The way I see it is that the binding should be considered as individually versioned. It should usually start at 1.0.0 (maybe X.0.0, where X is the major version of the wrapped library, if that makes sense for the original version scheme) and be incremented purely according to SemVer. The version of the wrapped library can be documented as build metadata, but that's it.

To me a big argument against supporting something non-standard, such as a fourth version digit is that it facilitates blindly adopting a libraries original version scheme, even if that may work in a completely different way w.r.t. major, minor and patch versions.
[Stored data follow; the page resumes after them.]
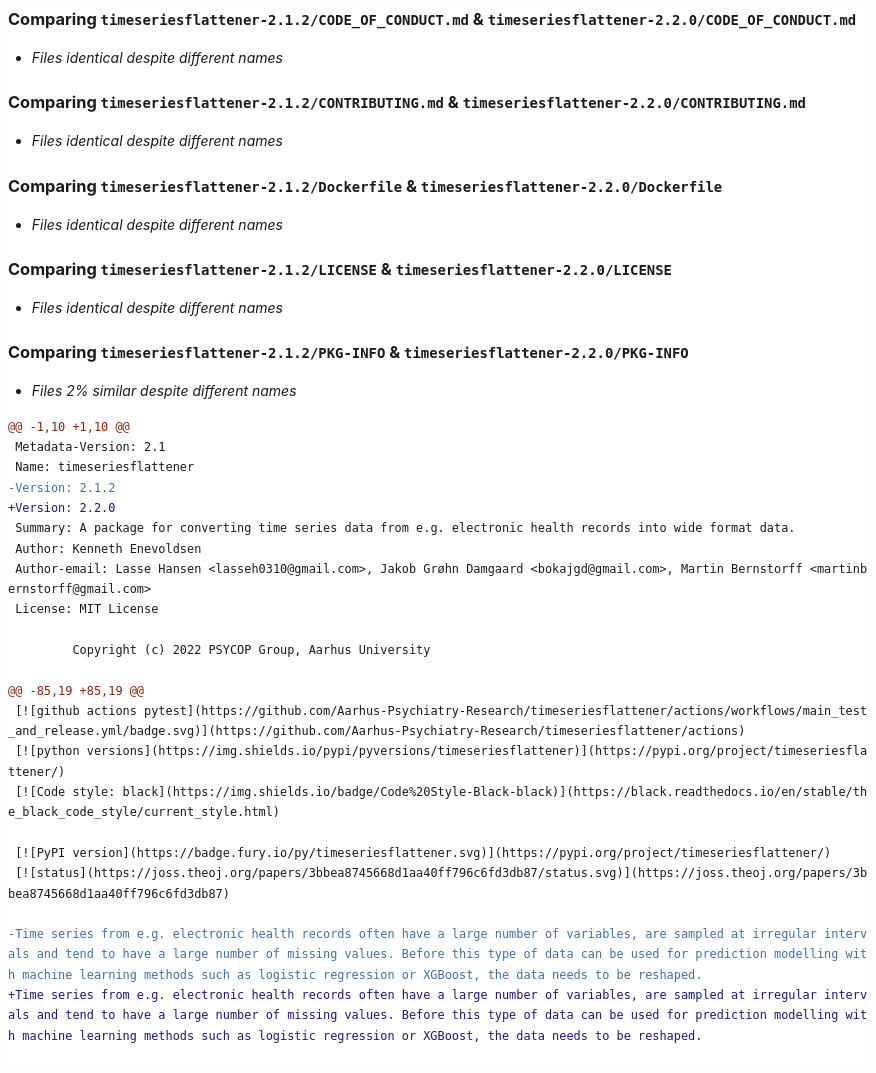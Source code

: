 ### Comparing `timeseriesflattener-2.1.2/CODE_OF_CONDUCT.md` & `timeseriesflattener-2.2.0/CODE_OF_CONDUCT.md`

 * *Files identical despite different names*

### Comparing `timeseriesflattener-2.1.2/CONTRIBUTING.md` & `timeseriesflattener-2.2.0/CONTRIBUTING.md`

 * *Files identical despite different names*

### Comparing `timeseriesflattener-2.1.2/Dockerfile` & `timeseriesflattener-2.2.0/Dockerfile`

 * *Files identical despite different names*

### Comparing `timeseriesflattener-2.1.2/LICENSE` & `timeseriesflattener-2.2.0/LICENSE`

 * *Files identical despite different names*

### Comparing `timeseriesflattener-2.1.2/PKG-INFO` & `timeseriesflattener-2.2.0/PKG-INFO`

 * *Files 2% similar despite different names*

```diff
@@ -1,10 +1,10 @@
 Metadata-Version: 2.1
 Name: timeseriesflattener
-Version: 2.1.2
+Version: 2.2.0
 Summary: A package for converting time series data from e.g. electronic health records into wide format data.
 Author: Kenneth Enevoldsen
 Author-email: Lasse Hansen <lasseh0310@gmail.com>, Jakob Grøhn Damgaard <bokajgd@gmail.com>, Martin Bernstorff <martinbernstorff@gmail.com>
 License: MIT License
         
         Copyright (c) 2022 PSYCOP Group, Aarhus University
         
@@ -85,19 +85,19 @@
 [![github actions pytest](https://github.com/Aarhus-Psychiatry-Research/timeseriesflattener/actions/workflows/main_test_and_release.yml/badge.svg)](https://github.com/Aarhus-Psychiatry-Research/timeseriesflattener/actions)
 [![python versions](https://img.shields.io/pypi/pyversions/timeseriesflattener)](https://pypi.org/project/timeseriesflattener/)
 [![Code style: black](https://img.shields.io/badge/Code%20Style-Black-black)](https://black.readthedocs.io/en/stable/the_black_code_style/current_style.html)
 
 [![PyPI version](https://badge.fury.io/py/timeseriesflattener.svg)](https://pypi.org/project/timeseriesflattener/)
 [![status](https://joss.theoj.org/papers/3bbea8745668d1aa40ff796c6fd3db87/status.svg)](https://joss.theoj.org/papers/3bbea8745668d1aa40ff796c6fd3db87)
 
-Time series from e.g. electronic health records often have a large number of variables, are sampled at irregular intervals and tend to have a large number of missing values. Before this type of data can be used for prediction modelling with machine learning methods such as logistic regression or XGBoost, the data needs to be reshaped. 
+Time series from e.g. electronic health records often have a large number of variables, are sampled at irregular intervals and tend to have a large number of missing values. Before this type of data can be used for prediction modelling with machine learning methods such as logistic regression or XGBoost, the data needs to be reshaped.  
 
```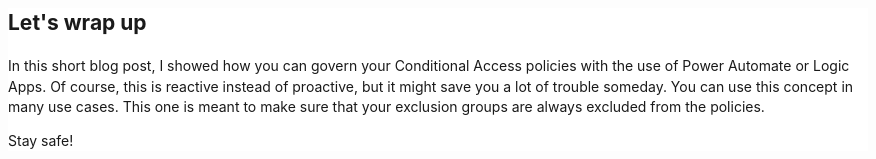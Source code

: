 ## Let's wrap up

In this short blog post, I showed how you can govern your Conditional Access policies with the use of Power Automate or Logic Apps. Of course, this is reactive instead of proactive, but it might save you a lot of trouble someday. You can use this concept in many use cases. This one is meant to make sure that your exclusion groups are always excluded from the policies.

Stay safe!
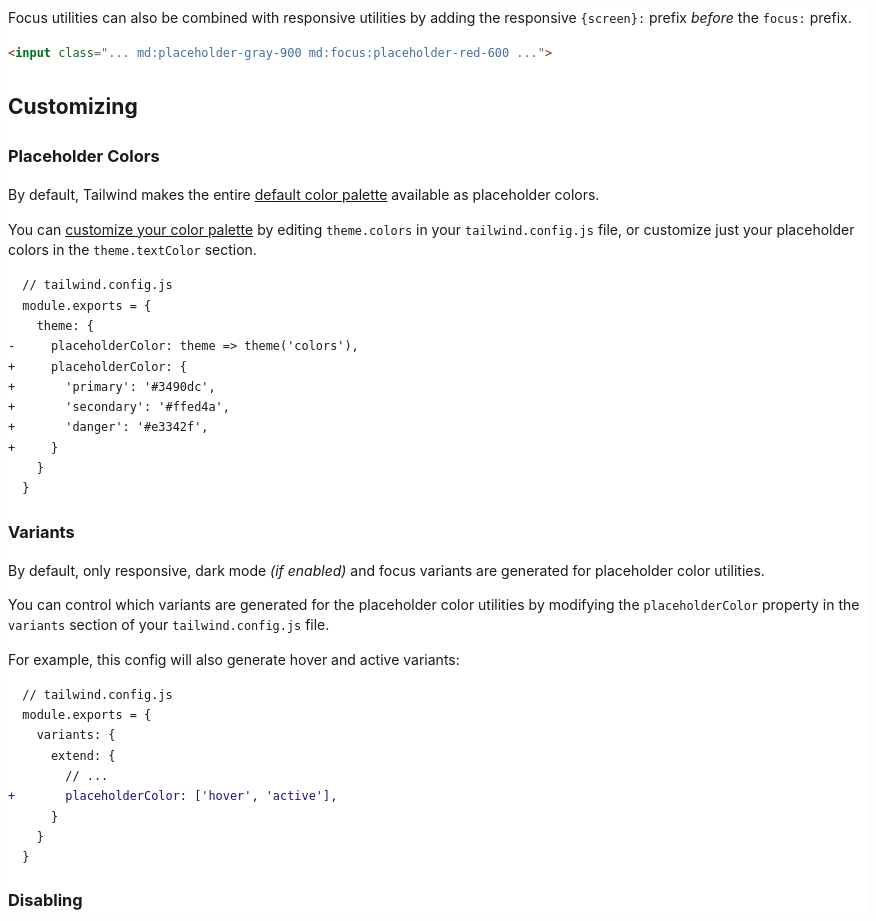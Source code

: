 Focus utilities can also be combined with responsive utilities by adding the responsive `{screen}:` prefix *before* the `focus:` prefix.

```html
<input class="... md:placeholder-gray-900 md:focus:placeholder-red-600 ...">
```

## Customizing

### Placeholder Colors

By default, Tailwind makes the entire [default color palette](https://tailwindcss.com/docs/customizing-colors#default-color-palette) available as placeholder colors.

You can [customize your color palette](https://tailwindcss.com/docs/colors#customizing) by editing `theme.colors` in your `tailwind.config.js` file, or customize just your placeholder colors in the `theme.textColor` section.

```diff-js
  // tailwind.config.js
  module.exports = {
    theme: {
-     placeholderColor: theme => theme('colors'),
+     placeholderColor: {
+       'primary': '#3490dc',
+       'secondary': '#ffed4a',
+       'danger': '#e3342f',
+     }
    }
  }
```

### Variants

By default, only responsive, dark mode *(if enabled)* and focus variants are generated for placeholder color utilities.

You can control which variants are generated for the placeholder color utilities by modifying the `placeholderColor` property in the `variants` section of your `tailwind.config.js` file.

For example, this config will also generate hover and active variants:

```diff
  // tailwind.config.js
  module.exports = {
    variants: {
      extend: {
        // ...
+       placeholderColor: ['hover', 'active'],
      }
    }
  }
```

### Disabling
But the idea of SemVer is that you can safely specify a version range such as 1.2.x and be sure to only get bugfixes, or 1.x.x and only get backwards compatible changes. Many other schemes don't have such guarantees, so directly translating them would be the a step to chaos.
October 06, 2014
Thanks for your works,

One question, what about makefile support ?

Regards
October 06, 2014
Am 06.10.2014 13:36, schrieb bioinfornatics:
> Thanks for your works,
>
> One question, what about makefile support ?
>
> Regards

It's still in need for a volunteer. The implementation itself should be pretty straightforward (by inheriting from the ProjectGenerator class), but I currently have too much higher priority stuff on my table to get that done (plus generally severely limited time due to an accumulation of work and non-work related things).
October 06, 2014
On 10/06/2014 02:15 PM, Sönke Ludwig wrote:
> Am 06.10.2014 13:36, schrieb bioinfornatics:
>> Thanks for your works,
>>
>> One question, what about makefile support ?
>>
>> Regards
>
> It's still in need for a volunteer. The implementation itself should be
> pretty straightforward (by inheriting from the ProjectGenerator class),
> but I currently have too much higher priority stuff on my table to get
> that done (plus generally severely limited time due to an accumulation
> of work and non-work related things).

I don't suppose there's documentation on the ProjectGenerator class? I was (briefly) looking into subclassing that for a "compiler cmdline args" output that I think would be helpful, but based on a (again, rather brief) glance at and its subclasses I had some trouble grokking how it worked. I'll have to take a look again though.